| Source data |
◇ ◇ ◇ ◇ ◇

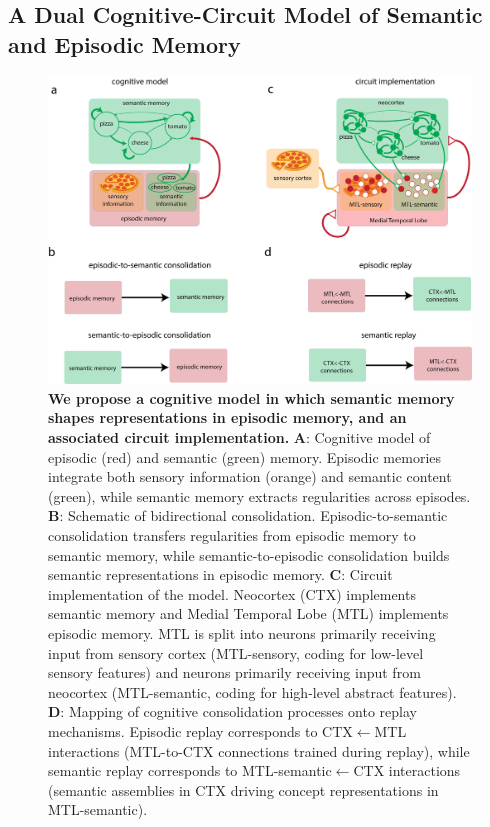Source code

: \documentclass{article}
\begin{document}
\subsection*{A Dual Cognitive-Circuit Model of Semantic and Episodic Memory}
\begin{figure}[h!]
    \centering
    \includegraphics[width=\linewidth]{Figures/Figure_1.png}
    \caption{\textbf{We propose a cognitive model in which semantic memory shapes representations in episodic memory, and an associated circuit implementation.} \textbf{A}: Cognitive model of episodic (red) and semantic (green) memory. Episodic memories integrate both sensory information (orange) and semantic content (green), while semantic memory extracts regularities across episodes. 
\textbf{B}: Schematic of bidirectional consolidation. Episodic-to-semantic consolidation transfers regularities from episodic memory to semantic memory, while semantic-to-episodic consolidation builds semantic representations in episodic memory.  
\textbf{C}: Circuit implementation of the model. Neocortex (CTX) implements semantic memory and Medial Temporal Lobe (MTL) implements episodic memory. MTL is split into neurons primarily receiving input from sensory cortex (MTL-sensory, coding for low-level sensory features) and neurons primarily receiving input from neocortex (MTL-semantic, coding for high-level abstract features). 
\textbf{D}: Mapping of cognitive consolidation processes onto replay mechanisms. Episodic replay corresponds to CTX$\leftarrow$MTL interactions (MTL-to-CTX connections trained during replay), while semantic replay corresponds to MTL-semantic$\leftarrow$CTX interactions (semantic assemblies in CTX driving concept representations in MTL-semantic).}
    \label{fig:diagram}
\end{figure}
\end{document}

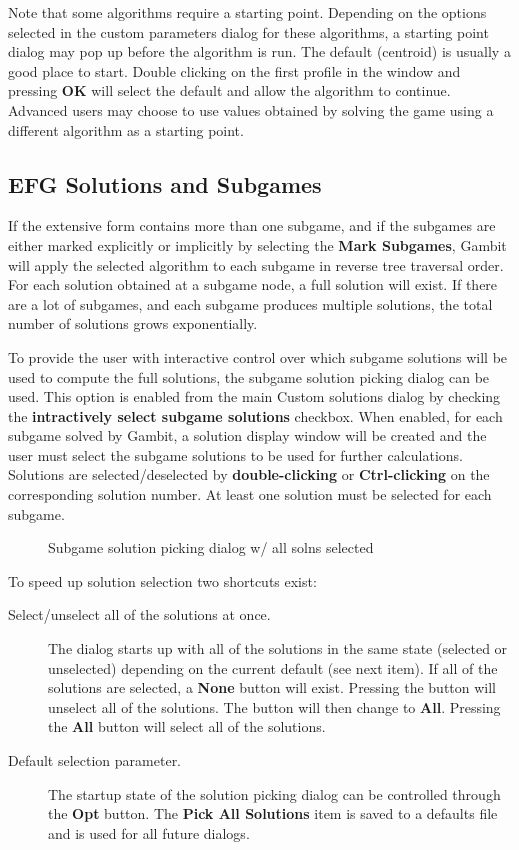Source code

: \documentclass[12pt]{report}
\begin{document}
Note that some algorithms require a starting point.  Depending on the
options selected in the custom parameters dialog for these algorithms,
a starting point dialog may pop up before the algorithm is run.  The
default (centroid) is usually a good place to start.  Double clicking
on the first profile in the window and pressing {\bf OK} will select
the default and allow the algorithm to continue.  Advanced users may
choose to use values obtained by solving the game using a different
algorithm as a starting point.

\subsection{EFG Solutions and Subgames}\label{EFGSolnSubg}
If the extensive form contains more than one subgame, and if the
subgames are either marked explicitly or implicitly by selecting the 
{\bf Mark Subgames}, Gambit will apply the selected algorithm to each
subgame in reverse tree traversal order.  For each solution obtained
at a subgame node, a full solution will exist.  If there are a lot of
subgames, and each subgame produces multiple solutions, the total
number of solutions grows exponentially.

To provide the user with interactive control over which subgame
solutions will be used to compute the full solutions, the subgame
solution picking dialog can be used.  This option is enabled from the
main Custom solutions dialog by checking the {\bf intractively select
subgame solutions} checkbox.  When enabled, for each subgame solved by
Gambit, a solution display window will be created and the user must
select the subgame solutions to be used for further calculations.
Solutions are selected/deselected by {\bf double-clicking} or {\bf 
Ctrl-clicking} on the corresponding solution number.  At least one
solution must be selected for each subgame.

\begin{figure}
\caption{Subgame solution picking dialog w/ all solns selected}\label{fig_efgpick}
\end{figure}

To speed up solution selection two shortcuts exist:

\begin{description}
\item[Select/unselect all of the solutions at once.]  The dialog
starts up with all of the solutions in the same state (selected or
unselected) depending on the current default (see next item).  If all
of the solutions are selected, a {\bf None} button will exist.
Pressing the button will unselect all of the solutions.  The button
will then change to {\bf All}.  Pressing the {\bf All} button will
select all of the solutions.
\item[Default selection parameter.]  The startup state of the solution
picking dialog can be controlled through the {\bf Opt} button.  The
{\bf Pick All Solutions} item is saved to a defaults file and is used
for all future dialogs.
\end{description}
\end{document}
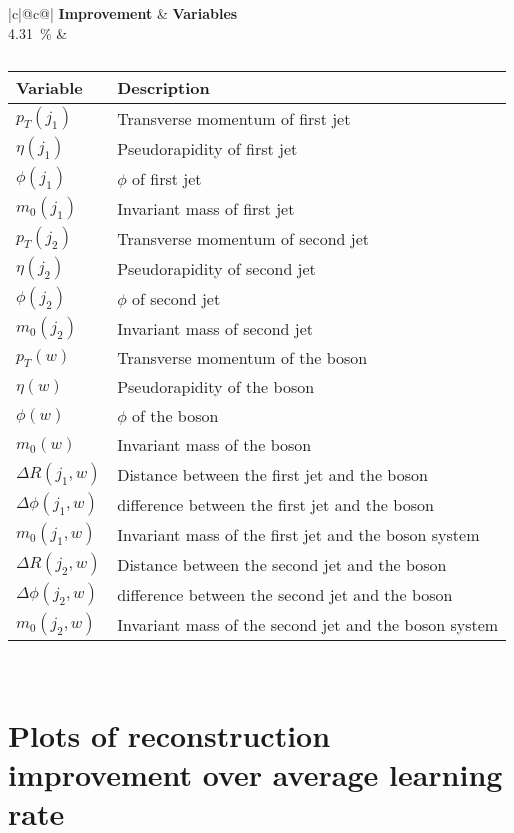 \begin{table}[h]
    \centering
    \label{tab:app_vars_1}
    \caption{}
    \begin{tabular}{ |c|@{}c@{}| }
        \hline
        \textbf{Improvement} & \textbf{Variables}\\
        \hline
        \SI{4.31}{\%} & 
        \begin{tabular}{ll}
            \hline
            Variable & Description\\
            \hline
            $p_T(j_1)$ & Transverse momentum of first jet\\
            $\eta(j_1)$ & Pseudorapidity of first jet\\
            $\phi(j_1)$ & $\phi$ of first jet\\
            $m_0(j_1)$ & Invariant mass of first jet\\

            $p_T(j_2)$ & Transverse momentum of second jet\\
            $\eta(j_2)$ & Pseudorapidity of second jet\\
            $\phi(j_2)$ & $\phi$ of second jet\\
            $m_0(j_2)$ & Invariant mass of second jet\\
            
            $p_T(w)$ & Transverse momentum of the \PWplus boson\\
            $\eta(w)$ & Pseudorapidity of the \PWplus boson\\
            $\phi(w)$ & $\phi$ of the \PWplus boson\\
            $m_0(w)$ & Invariant mass of the \PWplus boson\\

            $\Delta R(j_1, w)$ & Distance between the first jet and the \PWplus boson\\
            $\Delta \phi(j_1, w)$ & \phi difference between the first jet and the \PWplus boson\\
            $m_0(j_1, w)$ & Invariant mass of the first jet and the \PWplus boson system\\
            
            $\Delta R(j_2, w)$ & Distance between the second jet and the \PWplus boson\\
            $\Delta \phi(j_2, w)$ & \phi difference between the second jet and the \PWplus boson\\
            $m_0(j_2, w)$ & Invariant mass of the second jet and the \PWplus boson system\\
            \hline
        \end{tabular}\\
        \hline
    \end{tabular}
\end{table}

\chapter{Plots of reconstruction improvement over average learning rate}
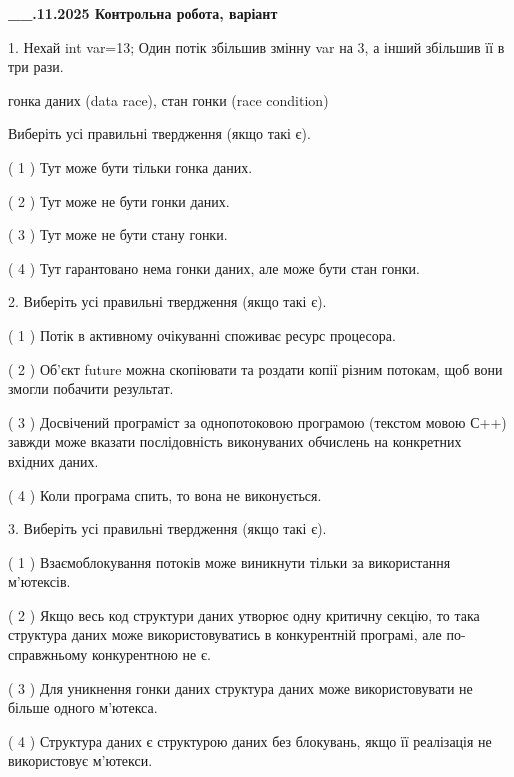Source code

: \documentclass[12pt, ukrainian]{article}
\begin{document}
\newpage
\begin {large}

\textbf{\_\_.11.2025 Контрольна робота, варіант  }\par


{
1. Нехай int var=13; Один потік збільшив змінну var на 3, а інший збільшив її в три рази.

гонка даних (data race), стан гонки (race condition)

Виберіть усі правильні твердження (якщо такі є).\par
\vspace{2mm}
( 1 ) Тут може бути тільки гонка даних.%

( 2 ) Тут може не бути гонки даних.%

( 3 ) Тут може не бути стану гонки.%

( 4 ) Тут гарантовано нема гонки даних, але може бути стан гонки.%


2. Виберіть усі правильні твердження (якщо такі є).\par
\vspace{2mm}

( 1 ) Потік в активному очікуванні споживає ресурс процесора.%

( 2 ) Об’єкт future можна скопіювати та роздати копії різним потокам, щоб вони змогли побачити результат.%

( 3 ) Досвічений програміст за однопотоковою програмою (текстом мовою С++) завжди може вказати послідовність виконуваних обчислень на конкретних вхідних даних.%

( 4 ) Коли програма спить, то вона не виконується.%


3. Виберіть усі правильні твердження (якщо такі є).\par
\vspace{2mm}

( 1 ) Взаємоблокування потоків може виникнути тільки за використання м’ютексів.%

( 2 ) Якщо весь код структури даних утворює одну критичну секцію, то така структура даних може використовуватись в конкурентній програмі, але по-справжньо\-му конкурентною не є.%

( 3 ) Для уникнення гонки даних структура даних може використовувати не більше одного м’ютекса.%

( 4 ) Структура даних є структурою даних без блокувань, якщо її реалізація не використовує м’ютекси.%


}
\end{large}
\end{document}
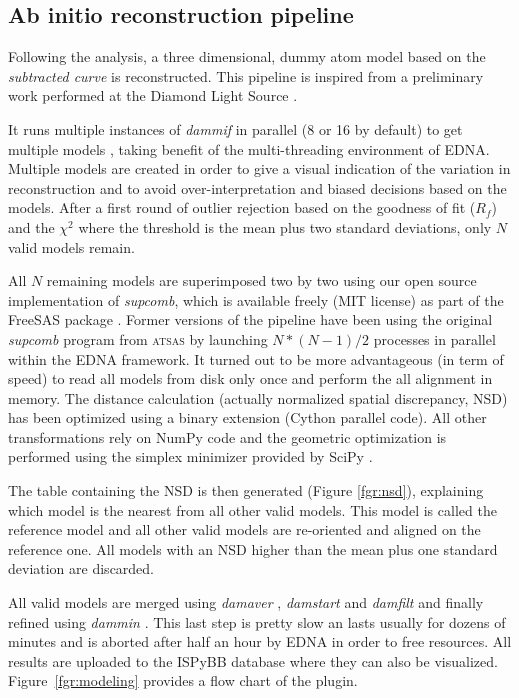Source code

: \documentclass[preprint,pdf]{iucr}              %
\begin{document}
\subsection{Ab initio reconstruction pipeline}
\label{abinitio}
Following the analysis, a three dimensional, dummy atom model based
on the \textit{subtracted curve} is reconstructed.
This pipeline is inspired from a preliminary work
performed at the Diamond Light Source \cite{DiamondSE}.

It runs multiple instances of \textit{dammif} in parallel (8 or 16 by default)
to get multiple models \cite{dammif}, taking benefit of the multi-threading
environment of EDNA.
Multiple models are created in order to give a visual indication of the variation in
reconstruction and to avoid over-interpretation and biased decisions based on
the models.
After a first round of outlier rejection based on the goodness of fit ($R_{f}$)
and the $\chi^{2}$ where the threshold is the mean plus two standard
deviations, only $N$ valid models remain.

All $N$ remaining models are superimposed two by two using
our open source implementation of \textit{supcomb}, which is available freely
(MIT license) as part of the FreeSAS package \cite{freesas}.
Former versions of the pipeline have been using the original
\textit{supcomb} \cite{supcomb} program from \textsc{atsas} by launching
$N*(N-1)/2$ processes in parallel within the EDNA framework.
It turned out to be more advantageous (in term of speed) to read all models
from disk only once and perform the all alignment in memory.
The distance calculation (actually normalized spatial discrepancy, NSD) has
been optimized using a binary extension (Cython parallel code).
All other transformations rely on NumPy \cite{numpy} code and the geometric
optimization is performed using the simplex minimizer provided by SciPy \cite{scipy}.

The table containing the NSD is then generated
(Figure \ref{fgr:nsd}), explaining which model is the nearest from all other
valid models. This model is called the reference model and all other valid
models are re-oriented and aligned on the reference one.
All models with an NSD higher than the mean plus one standard deviation are
discarded.

All valid models are merged using \textit{damaver} \cite{damaver}, \textit{damstart} and
\textit{damfilt} and finally refined using \textit{dammin} \cite{dammin}.
This last step is pretty slow an lasts usually for dozens of minutes and is
aborted after half an hour by EDNA in order to free resources.
All results are uploaded to the ISPyBB database where they can also be
visualized. Figure~\ref{fgr:modeling} provides a flow chart of the plugin.
\end{document}
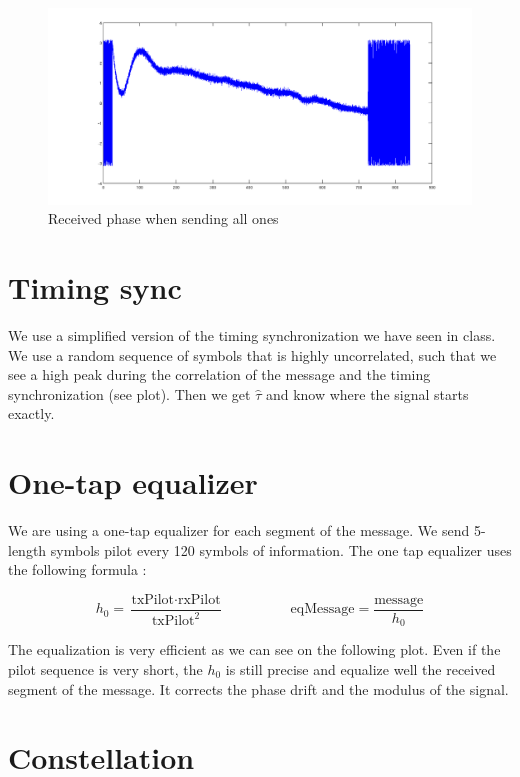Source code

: \documentclass{article}
\begin{document}
\begin{figure}
  \centering\includegraphics[width=\textwidth]{../presentation/phase.png}
  \caption{Received phase when sending all ones}
  \label{fig:phase}
\end{figure}

\section{Timing sync}

We use a simplified version of the timing synchronization we have seen in class. We use a random sequence of symbols that is highly uncorrelated, such that we see a high peak during the correlation of the message and the timing synchronization (see plot). Then we get $\hat\tau$ and know where the signal starts exactly. 


\section{One-tap equalizer}

We are using a one-tap equalizer for each segment of the message. We send 5-length symbols pilot every 120 symbols of information. The one tap equalizer uses the following formula :

\[
  h_0 = \frac{\text{txPilot} \cdot \text{rxPilot}}{\text{txPilot}^2}
  \hspace{2cm}
  \text{eqMessage} = \frac{\text{message}}{h_0}
\]

The equalization is very efficient as we can see on the following plot. Even if the pilot sequence is very short, the $h_0$ is still precise and equalize well the received segment of the message. It corrects the phase drift and the modulus of the signal. 


\section{Constellation}
\end{document}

◇ ◇ ◇ ◇ ◇

| Work to complete |
Tally the lines of the listing that include "must". Nothing but the resulting number should be returned.

| Solution to the problem |
2